Karina Theurer (Juristin, Völkerrechtsexpertin und Autorin)
Reproduktion des kolonialen Rassismus und Reparationen. Die Dekolonisierung des Völkerrechts am Beispiel Namibia und Deutschland
Das Völkerrecht wie wir es heute kennen entstand während des europäischen Kolonialismus. Die Unterscheidung zwischen „zivilisierten“ und „unzivilisierten“ Nationen diente als Begründung für den Ausschluss der nicht-europäischen Gemeinwesen aus dem Kreis der Rechtssubjekte innerhalb dieses neuen Völkerrechts. Auf diese Weise konnte die wirtschaftliche Ausbeutung in den Kolonien formell gerechtfertigt werden. Dekoloniale Rechtskritik verweist darauf, wie diese rassistischen Ausschlüsse bis heute im Recht fortwirken. Ein Beispiel dafür ist der gegenwärtige Streit um Reparationen für die im heutigen Namibia begangenen deutschen Kolonialverbrechen: Ausgehend von der rassistischen Unterscheidung zwischen „zivilisierten“ und „unzivilisierten“ Nationen argumentiert die deutsche Bundesregierung, dass keine Rechtsnormen verletzt wurden, als Ovaherero, Nama, Damara und San während des von der deutschen Kolonialarmee begangenen Völkermords im damaligen „Deutsch-Südwestafrika“ (heute Namibia) systematisch getötet wurden.

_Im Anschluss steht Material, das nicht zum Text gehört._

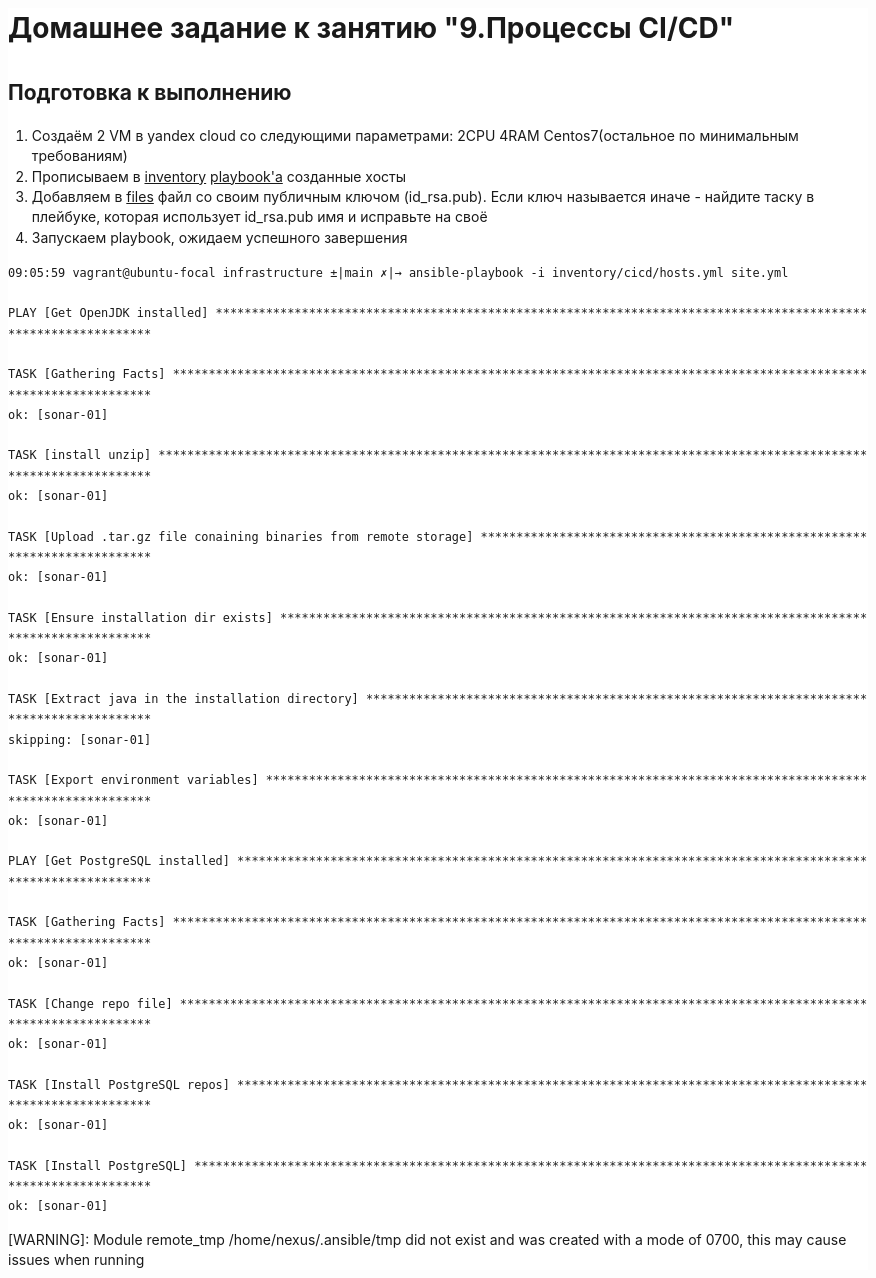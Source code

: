 # Домашнее задание к занятию "9.Процессы CI/CD"

## Подготовка к выполнению

1. Создаём 2 VM в yandex cloud со следующими параметрами: 2CPU 4RAM Centos7(остальное по минимальным требованиям)
2. Прописываем в [inventory](./infrastructure/inventory/cicd/hosts.yml) [playbook'a](./infrastructure/site.yml) созданные хосты
3. Добавляем в [files](./infrastructure/files/) файл со своим публичным ключом (id_rsa.pub). Если ключ называется иначе - найдите таску в плейбуке, которая использует id_rsa.pub имя и исправьте на своё
4. Запускаем playbook, ожидаем успешного завершения

```
09:05:59 vagrant@ubuntu-focal infrastructure ±|main ✗|→ ansible-playbook -i inventory/cicd/hosts.yml site.yml

PLAY [Get OpenJDK installed] ***************************************************************************************************************

TASK [Gathering Facts] *********************************************************************************************************************
ok: [sonar-01]

TASK [install unzip] ***********************************************************************************************************************
ok: [sonar-01]

TASK [Upload .tar.gz file conaining binaries from remote storage] **************************************************************************
ok: [sonar-01]

TASK [Ensure installation dir exists] ******************************************************************************************************
ok: [sonar-01]

TASK [Extract java in the installation directory] ******************************************************************************************
skipping: [sonar-01]

TASK [Export environment variables] ********************************************************************************************************
ok: [sonar-01]

PLAY [Get PostgreSQL installed] ************************************************************************************************************

TASK [Gathering Facts] *********************************************************************************************************************
ok: [sonar-01]

TASK [Change repo file] ********************************************************************************************************************
ok: [sonar-01]

TASK [Install PostgreSQL repos] ************************************************************************************************************
ok: [sonar-01]

TASK [Install PostgreSQL] ******************************************************************************************************************
ok: [sonar-01]
```

[WARNING]: Module remote_tmp /home/nexus/.ansible/tmp did not exist and was created with a mode of 0700, this may cause issues when running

Im Januar 2023 reichte eine Gruppe von Jurist*innen und betroffenen Ovaherero und Nama Klage gegen das zwischenstaatliche deutsch-namibische Abkommen zur Aufarbeitung des Kolonialismus vor dem namibischen High Court ein. Zudem kontaktierten sie die Vereinten Nationen. Karina Theurer wird über die strategische Prozessführung berichten und die rechtlichen Mindeststandards darstellen. Im Anschluss bleibt Zeit für eine gemeinsame Diskussion.